WHAT YOU ARE ASKED TO DO |
Work through the material below line by line and say how many lines include the word "import". Only the number, please.

■ ■ ■ ■ ■

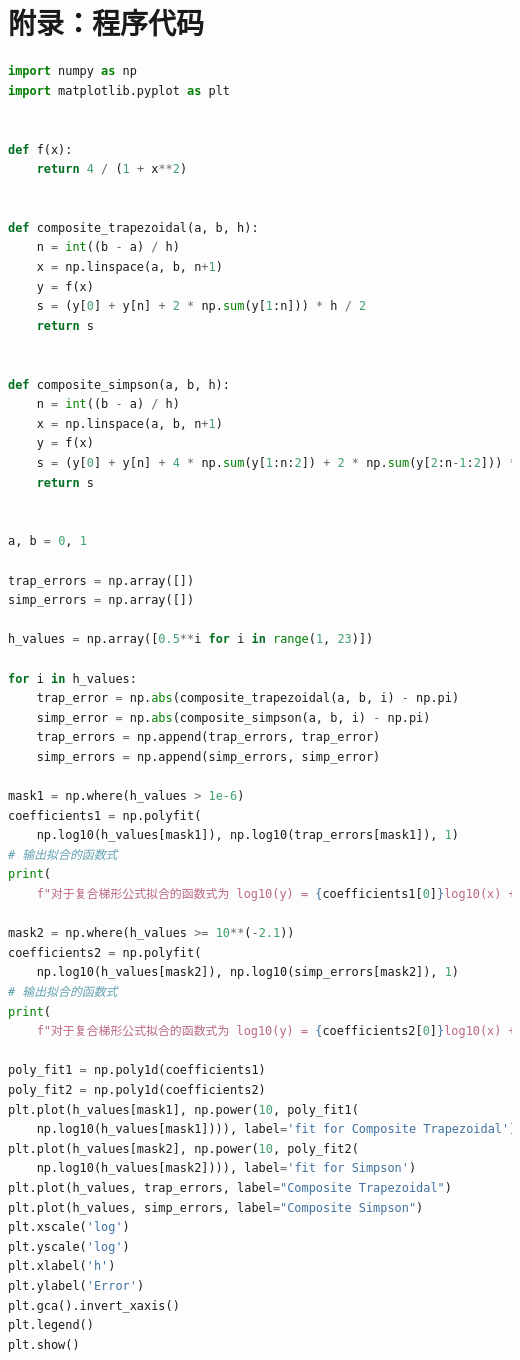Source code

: \documentclass[a4paper,11pt,notitlepage]{article}
\begin{document}
\section{附录：程序代码}
\begin{lstlisting}[language=Python,caption={Fifth Chapter 1A.py},label={code1.1}]
import numpy as np
import matplotlib.pyplot as plt


def f(x):
    return 4 / (1 + x**2)


def composite_trapezoidal(a, b, h):
    n = int((b - a) / h)
    x = np.linspace(a, b, n+1)
    y = f(x)
    s = (y[0] + y[n] + 2 * np.sum(y[1:n])) * h / 2
    return s


def composite_simpson(a, b, h):
    n = int((b - a) / h)
    x = np.linspace(a, b, n+1)
    y = f(x)
    s = (y[0] + y[n] + 4 * np.sum(y[1:n:2]) + 2 * np.sum(y[2:n-1:2])) * h / 3
    return s


a, b = 0, 1

trap_errors = np.array([])
simp_errors = np.array([])

h_values = np.array([0.5**i for i in range(1, 23)])

for i in h_values:
    trap_error = np.abs(composite_trapezoidal(a, b, i) - np.pi)
    simp_error = np.abs(composite_simpson(a, b, i) - np.pi)
    trap_errors = np.append(trap_errors, trap_error)
    simp_errors = np.append(simp_errors, simp_error)

mask1 = np.where(h_values > 1e-6)
coefficients1 = np.polyfit(
    np.log10(h_values[mask1]), np.log10(trap_errors[mask1]), 1)
# 输出拟合的函数式
print(
    f"对于复合梯形公式拟合的函数式为 log10(y) = {coefficients1[0]}log10(x) + {coefficients1[1]}")

mask2 = np.where(h_values >= 10**(-2.1))
coefficients2 = np.polyfit(
    np.log10(h_values[mask2]), np.log10(simp_errors[mask2]), 1)
# 输出拟合的函数式
print(
    f"对于复合梯形公式拟合的函数式为 log10(y) = {coefficients2[0]}log10(x) + {coefficients2[1]}")

poly_fit1 = np.poly1d(coefficients1)
poly_fit2 = np.poly1d(coefficients2)
plt.plot(h_values[mask1], np.power(10, poly_fit1(
    np.log10(h_values[mask1]))), label='fit for Composite Trapezoidal')
plt.plot(h_values[mask2], np.power(10, poly_fit2(
    np.log10(h_values[mask2]))), label='fit for Simpson')
plt.plot(h_values, trap_errors, label="Composite Trapezoidal")
plt.plot(h_values, simp_errors, label="Composite Simpson")
plt.xscale('log')
plt.yscale('log')
plt.xlabel('h')
plt.ylabel('Error')
plt.gca().invert_xaxis()
plt.legend()
plt.show()    
\end{lstlisting}
\end{document}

■ ■ ■ ■ ■

ANSWER AREA |
2